KH. Ahmad Ishomuddin
Sudah seringkali saya ingatkan agar setiap umat
Islam berhati-hati agar mengambil ilmu agama langsung dari para ahlinya, yakni
dari para ulama, kyai, ustadz, tuan guru, yang jelas mata rantai pengambilan
ilmunya (isnad), telah populer akan kedalaman ilmunya dan kesalehannya. Jangan
belajar justru secara kepada sembarang ustadz atau ustadz yang sembarangan.
Karena kini sebagian umat Islam sudah gampang memberi predikat ustadz kepada
siapa saja yang pintar ceramah agama, pintar membual soal agama dan politik
sambil sesekali melawak atau menghibur para pendengarnya, dan
"berani" mengecam sana sini. Persoalan yang mereka panggil ustadz itu
pada hakekatnya sungguh tidak paham ilmu-ilmu agama tidak menjadi masalah,
karena mereka yang menggelarinya juga tidak paham.
Dunia keberagamaan kita kini sepertinya sudah
jungkir balik dan penilaian masyarakat awam juga sudah terbalik-balik. Para
tokoh agama yang dikenal luas dan mendalam ilmu agamanya, diperoleh dari
silsilah/sanad keilmuan yang jelas, dan dikenal berakhlak baik tidaklah mereka
gandrungi. Sebaliknya justru mereka benci, mereka fitnah dengan stigma-stigma
negatif seperti Syi'ah, liberal, munafik, ulama su', penjilat pemerintah dan
sebagainya berupa kalimat-kalimat yang tidak menunjukkan adanya kesantunan dan
kecerdasan dalam beragama itu sendiri.
Akibat buruk dari belajar agama secara instan
kepada para ustadz "hijrah karbitan" adakah sebagian masyarakat
menjadi terombang-ambing, kebingungan, dan labil dalam beragama. Para ustadz
abal-abal yang sangat senang terkenal di media sosial itu karena tidak memunyai
basis ilmu-ilmu keislaman yang kokoh dan disertai semangat yang menggelora
menjadi sangat mudah tergelincir dalam menafsirkan ajaran agama, cenderung
tekstualis, beragama secara eksklusif, sempit wawasan, tidak bijaksana, mudah
menyalahkan pihak lain, menjadi intoleran, sesat dan menyesatkan, dan pada
ujungnya mencari pengikut sebanyak mungkin untuk tujuan-tujuan yang bersifat
duniawi.
Jejak-jejak digital di Youtube masih menyisakan
berserakan bukti yang sangat mudah kita akses untuk sekedar melihat segala
bentuk dan model "ustadz" yang sangat sembarangan dalam mengutip
dalil, berupa al-Quran dan al-hadits, yang lepas dari konteksnya, dimaknai
semaunya, diletakkan bukan pada tempatnya, dijelaskan tanpa landasan ilmu,
disimpulkan sendiri hukum-hukumnya dengan mengikuti hawa nafsunya (tanpa
syarat-syarat ilmiah dan syarat-syarat kepribadian), dikutip untuk menyerang
siapa saja yang dianggapnya memusuhi atau merusak agama, dan tentu saja
dipolitisasi untuk menjaring pengikut setia sebanyak-banyaknya. Para ustadz
dengan karakteristik sebagaimana yang saya gambarkan itu hendaknya segera
ditinggalkan dan janganlah diikuti karena telah jauh menyimpang dari rel agama,
tidak membawa umat ke dalam hidup yang maslahat, melainkan menjerumuskan umat
ke jurang kehidupan dunia-akhirat yang sangat berbahaya.

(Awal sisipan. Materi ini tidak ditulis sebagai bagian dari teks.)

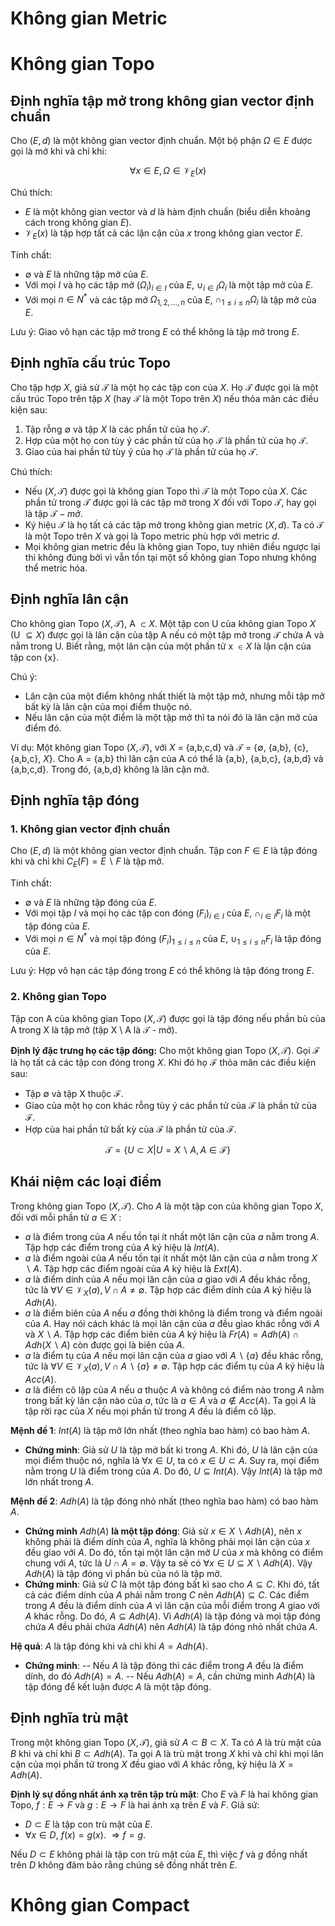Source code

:# Không gian Metric

# Không gian Topo

## Định nghĩa tập mở trong không gian vector định chuẩn

Cho $(E,d)$ là một không gian vector định chuẩn. Một bộ phận $\Omega \in E$ được gọi là mở khi và chỉ khi:

$$\forall x \in E, \Omega \in \mathcal{V}_E(x)$$

Chú thích:
- $E$ là một không gian vector và $d$ là hàm định chuẩn (biểu diễn khoảng cách trong không gian $E$).
- $\mathcal{V}_E(x)$ là tập hợp tất cả các lận cận của $x$ trong không gian vector $E$.

Tính chất:
-  $\emptyset$ và $E$ là những tập mở của $E$.
- Với mọi $I$ và họ các tập mở $`(\Omega_i)_{i \in I}`$ của $E$, $\cup_{i \in I}\Omega_i$ là một tập mở của $E$.
- Với mọi $n \in N^{*}$ và các tập mở $\Omega_{1,2,...,n}$ của $E$, $\cap_{1 \leq i \leq n}\Omega_i$ là tập mở của $E$.

Lưu ý: Giao vô hạn các tập mở trong $E$ có thể không là tập mở trong $E$.

## Định nghĩa cấu trúc Topo

Cho tập hợp $X$, giả sử $\mathcal{T}$ là một họ các tập con của $X$. Họ $\mathcal{T}$ được gọi là một cấu trúc Topo trên tập $X$ (hay $\mathcal{T}$ là một Topo trên $X$) nếu thỏa mãn các điều kiện sau:
1. Tập rỗng $\emptyset$ và tập $X$ là các phần tử của họ $\mathcal{T}$.
2. Hợp của một họ con tùy ý các phần tử của họ $\mathcal{T}$ là phần tử của họ $\mathcal{T}$.
3. Giao của hai phần tử tùy ý của họ $\mathcal{T}$ là phần tử của họ $\mathcal{T}$.

Chú thích:
- Nếu $(X,\mathcal{T})$ được gọi là không gian Topo thì $\mathcal{T}$ là một Topo của $X$. Các phần tử trong $\mathcal{T}$ được gọi là các tập mở trong $X$ đối với Topo $\mathcal{T}$, hay gọi là tập $\mathcal{T}-mở$.
- Ký hiệu $\mathcal{T}$ là họ tất cả các tập mở trong không gian metric $(X,d)$. Ta có $\mathcal{T}$ là một Topo trên $X$ và gọi là Topo metric phù hợp với metric $d$.
- Mọi không gian metric đều là không gian Topo, tuy nhiên điều ngược lại thì không đúng bởi vì vẫn tồn tại một số không gian Topo nhưng không thể metric hóa.

## Định nghĩa lân cận

Cho không gian Topo $(X,\mathcal{T})$, A $\subset X$. Một tập con U của không gian Topo $X$ (U $\subseteq X$) được gọi là lân cận của tập A nếu có một tập mở trong $\mathcal{T}$ chứa A và nằm trong U. Biết rằng, một lân cận của một phần tử x $\in X$ là lận cận của tập con {x}.

Chú ý:
- Lân cận của một điểm không nhất thiết là một tập mở, nhưng mỗi tập mở bất kỳ là lân cận của mọi điểm thuộc nó.
- Nếu lân cận của một điểm là một tập mở thì ta nói đó là lân cận mở của điểm đó.

Ví dụ: Một không gian Topo $(X,\mathcal{T})$, với $X$ = {a,b,c,d} và $\mathcal{T}$ = {$`\emptyset`$, {a,b}, {c}, {a,b,c}, $X$}. Cho A = {a,b} thì lân cận của A có thể là {a,b}, {a,b,c}, {a,b,d} và {a,b,c,d}. Trong đó, {a,b,d} không là lân cận mở.

## Định nghĩa tập đóng

### 1. Không gian vector định chuẩn

Cho $(E,d)$ là một không gian vector định chuẩn. Tập con $F \in E$ là tập đóng khi và chỉ khi $C_E(F) = E\backslash F$ là tập mở.

Tính chất:
-  $\emptyset$ và $E$ là những tập đóng của $E$.
- Với mọi tập $I$ và mọi họ các tập con đóng $`(F_i)_{i \in I}`$ của $E$, $\cap_{i \in I}$$`F_i`$ là một tập đóng của $E$.
- Với mọi $n \in N^*$ và mọi tập đóng $`(F_i)_{1 \leq i \leq n}`$ của $E$, $\cup_{1 \leq i \leq n}F_i$ là tập đóng của $E$.

Lưu ý: Hợp vô hạn các tập đóng trong $E$ có thể không là tập đóng trong $E$.

### 2. Không gian Topo

Tập con A của không gian Topo $(X,\mathcal{T})$ được gọi là tập đóng nếu phần bù của A trong X là tập mở (tập X \ A là $\mathcal{T}$ - mở).

**Định lý đặc trưng họ các tập đóng:** Cho một không gian Topo $(X,\mathcal{T})$. Gọi $\mathcal{F}$ là họ tất cả các tập con đóng trong $X$. Khi đó họ $\mathcal{F}$ thỏa mãn các điều kiện sau:
- Tập $\emptyset$ và tập X thuộc $\mathcal{F}$.
- Giao của một họ con khác rỗng tùy ý các phần tử của $\mathcal{F}$ là phần tử của $\mathcal{F}$.
- Hợp của hai phần tử bất kỳ của $\mathcal{F}$ là phần tử của $\mathcal{F}$.

$$\mathcal{T} = \{U \subset X | U = X \backslash A, A \in \mathcal{F}\}$$

## Khái niệm các loại điểm

Trong không gian Topo $(X, \mathcal{T})$. Cho $A$ là một tập con của không gian Topo $X$, đối với mỗi phần tử $a \in X$ :
- $a$ là điểm trong của $A$ nếu tồn tại ít nhất một lân cận của $a$ nằm trong $A$. Tập hợp các điểm trong của $A$ ký hiệu là $Int(A)$.
- $a$ là điểm ngoài của $A$ nếu tồn tại ít nhất một lân cận của $a$ nằm trong $X\backslash A$. Tập hợp các điểm ngoài của $A$ ký hiệu là $Ext(A)$.
- $a$ là điểm dính của $A$ nếu mọi lân cận của $a$ giao với $A$ đều khác rỗng, tức là $\forall V \in \mathcal{V}_X(a), V \cap A \neq \emptyset$. Tập hợp các điểm dính của $A$ ký hiệu là $Adh(A)$.
- $a$ là điểm biên của $A$ nếu $a$ đồng thời không là điểm trong và điểm ngoài của $A$. Hay nói cách khác là mọi lân cận của $a$ đều giao khác rỗng với $A$ và $X \backslash A$. Tập hợp các điểm biên của $A$ ký hiệu là $Fr(A) = Adh(A) \cap Adh(X\backslash A)$ còn được gọi là biên của $A$.
- $a$ là điểm tụ của $A$ nếu mọi lân cận của $a$ giao với $A \backslash \{a\}$ đều khác rỗng, tức là $\forall V \in \mathcal{V}_X(a), V \cap A \backslash \{a\} \neq \emptyset$. Tập hợp các điểm tụ của $A$ ký hiệu là $Acc(A)$.
- $a$ là điểm cô lập của $A$ nếu $a$ thuộc $A$ và không có điểm nào trong $A$ nằm trong bất kỳ lân cận nào của $a$, tức là $a \in A$ và $a \notin Acc(A)$. Ta gọi $A$ là tập rời rạc của $X$ nếu mọi phần tử trong $A$ đều là điểm cô lập.

**Mệnh đề 1**: $Int(A)$ là tập mở lớn nhất (theo nghĩa bao hàm) có bao hàm $A$.

- **Chứng minh**: Giả sử $U$ là tập mở bất kì trong $A$. Khi đó, $U$ là lân cận của mọi điểm thuộc nó, nghĩa là $\forall x \in U$, ta có $x \in U \subset A$. Suy ra, mọi điểm nằm trong $U$ là điểm trong của $A$. Do đó, $U \subseteq Int(A)$. Vậy $Int(A)$ là tập mở lớn nhất trong $A$.

**Mệnh đề 2**: $Adh(A)$ là tập đóng nhỏ nhất (theo nghĩa bao hàm) có bao hàm $A$.

- **Chứng minh** $Adh(A)$ **là một tập đóng**: Giả sử $x \in X \backslash Adh(A)$, nên $x$ không phải là điểm dính của $A$, nghĩa là không phải mọi lân cận của $x$ đều giao với $A$. Do đó, tồn tại một lân cận mở $U$ của $x$ mà không có điểm chung với $A$, tức là $U \cap A = \emptyset$. Vậy ta sẽ có $\forall x \in U \subseteq X \backslash Adh(A)$. Vậy $Adh(A)$ là tập đóng vì phần bù của nó là tập mở.
- **Chứng minh**: Giả sử $C$ là một tập đóng bất kì sao cho $A \subseteq C$. Khi đó, tất cả các điểm dính của $A$ phải nằm trong $C$ nên $Adh(A) \subseteq C$. Các điểm trong $A$ đều là điểm dính của $A$ vì lân cận của mỗi điểm trong $A$ giao với $A$ khác rỗng. Do đó, $A \subseteq Adh(A)$. Vì $Adh(A)$ là tập đóng và mọi tập đóng chứa $A$ đều phải chứa $Adh(A)$ nên $Adh(A)$ là tập đóng nhỏ nhất chứa $A$.

**Hệ quả**: $A$ là tập đóng khi và chỉ khi $A = Adh(A)$.
- **Chứng minh**:
-- Nếu $A$ là tập đóng thì các điểm trong $A$ đều là điểm dính, do đó $Adh(A) = A$.
-- Nếu $Adh(A) = A$, cần chứng minh $Adh(A)$ là tập đóng để kết luận được $A$ là một tập đóng.

## Định nghĩa trù mật 

Trong một không gian Topo $(X, \mathcal{T})$, giả sử $A \subset B \subset X$. Ta có $A$ là trù mật của $B$ khi và chỉ khi $B \subset Adh(A)$. Ta gọi A là trù mật trong $X$ khi và chỉ khi mọi lân cận của mọi phần tử trong $X$ đều giao với $A$ khác rỗng, ký hiệu là  $X = Adh(A)$. 

**Định lý sự đồng nhất ánh xạ trên tập trù mật**: Cho $E$ và $F$ là hai không gian Topo, $f:E \rightarrow F$ và $g:E \rightarrow F$ là hai ánh xạ trên $E$ và $F$. Giả sử:
- $D \subset E$ là tập con trù mật của $E$.
- $\forall x \in D$, $f(x) = g(x)$.
$\Rightarrow f = g$.

Nếu $D \subset E$ không phải là tập con trù mật của $E$, thì việc $f$ và $g$ đồng nhất trên $D$ không đảm bảo rằng chúng sẽ đồng nhất trên $E$.

# Không gian Compact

Contoh yang sedang ramai diperbincangkan di
media sosial adalah tentang seorang "ustadz hijrah" yang menyebut
bahwa nabi Muhammad pernah termasuk sesat sebelum beliau diutus menjadi rasul
dan oleh karena itu tidak boleh memeringati hari lahirnya. Cukup jelas bahwa
pernyataan itu dilatar belakangi oleh dorongan hawa nafsu karena menafsirkan
kata "dlāllan" dengan kesesatan, suatu penafsiran yang tidak pernah
dijelaskan oleh para mufasir kenamaan dalam kitab-kitab tafsir terdahulu. Tentu
kata "dlāllan" pada Qs. al-Dluha itu tidak bermakna sesat dalam arti
tidak tahu atau menyimpang dari Islam, karena maksud firman Allah tersebut
konteks (sabab nuzul)nya adalah menghibur Rasulullah dengan mengingatkan bahwa
pada saat belum diturunkan wahyu kepadanya, beliau dalam kondisi bingung, yakni
tidak mengetahui arah yang benar, hingga kemudian Allah memberikan petunjuknya.

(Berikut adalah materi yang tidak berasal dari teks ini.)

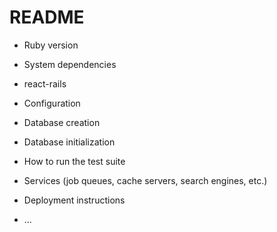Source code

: # README

* Ruby version

* System dependencies
- react-rails

* Configuration

* Database creation

* Database initialization

* How to run the test suite

* Services (job queues, cache servers, search engines, etc.)

* Deployment instructions

* ...
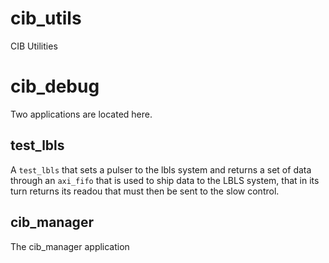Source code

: # cib_utils
CIB Utilities

# cib_debug

Two applications are located here.

## test_lbls

 A `test_lbls` that sets a pulser to the lbls system and returns a set of data through an `axi_fifo` that is used to ship data to the LBLS system, that in its turn returns its readou that must then be sent to the slow control.

## cib_manager

The cib_manager application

Dengan menelaah karya-karya tafsir al-Quran kita bisa mendapati beberapa versi
penafsiran atas maksud kata "dlāllan" dalam Qs. al-Dluha itu dari
para mufasir. Tentu saja tidak cukup mengandalkan terjemah al-Quran dan sekedar
tahu arti kosa kata bahasa Arab menurut kamus untuk menafsirkan ayat-ayat
al-Quran yang memiliki makna yang sangat dalam itu. Ada sekian syarat ilmiah
dan kepribadian untuk mampu menafsirkan ayat-ayat al-Quran yang tidak sembarang
ustadz bisa memenuhinya.
BENARKAH NABI DULU PERNAH SESAT?
Ma'ruf Khozin, Pengasuh Rubrik Kajian Aswaja
Majalah NU Aula
Na'udzu Billah, semoga kita dijauhkan dari
keyakinan seperti itu.
"Ustadz Hijrah" (informasinya, sudah
minta maaf) ini bukan yang pertama kali menyatakan demikian. Di video yang
tersebar dia sempat menanyakan kepada ustadz di sebelahnya yang menegaskan
bahwa makna 'Dlaallan' adalah sesat, berarti Nabi pernah menjadi sesat. Dan
jauh sebelumnya sudah ada Ust Mahrus Ali yang mengaku Mantan Kyai NU, juga
menulis di salah satu bukunya yang menggugat Amaliah NU bahwa Nabi dulunya juga
sesat.
Ada 2 dalil yang disampaikan oleh mereka.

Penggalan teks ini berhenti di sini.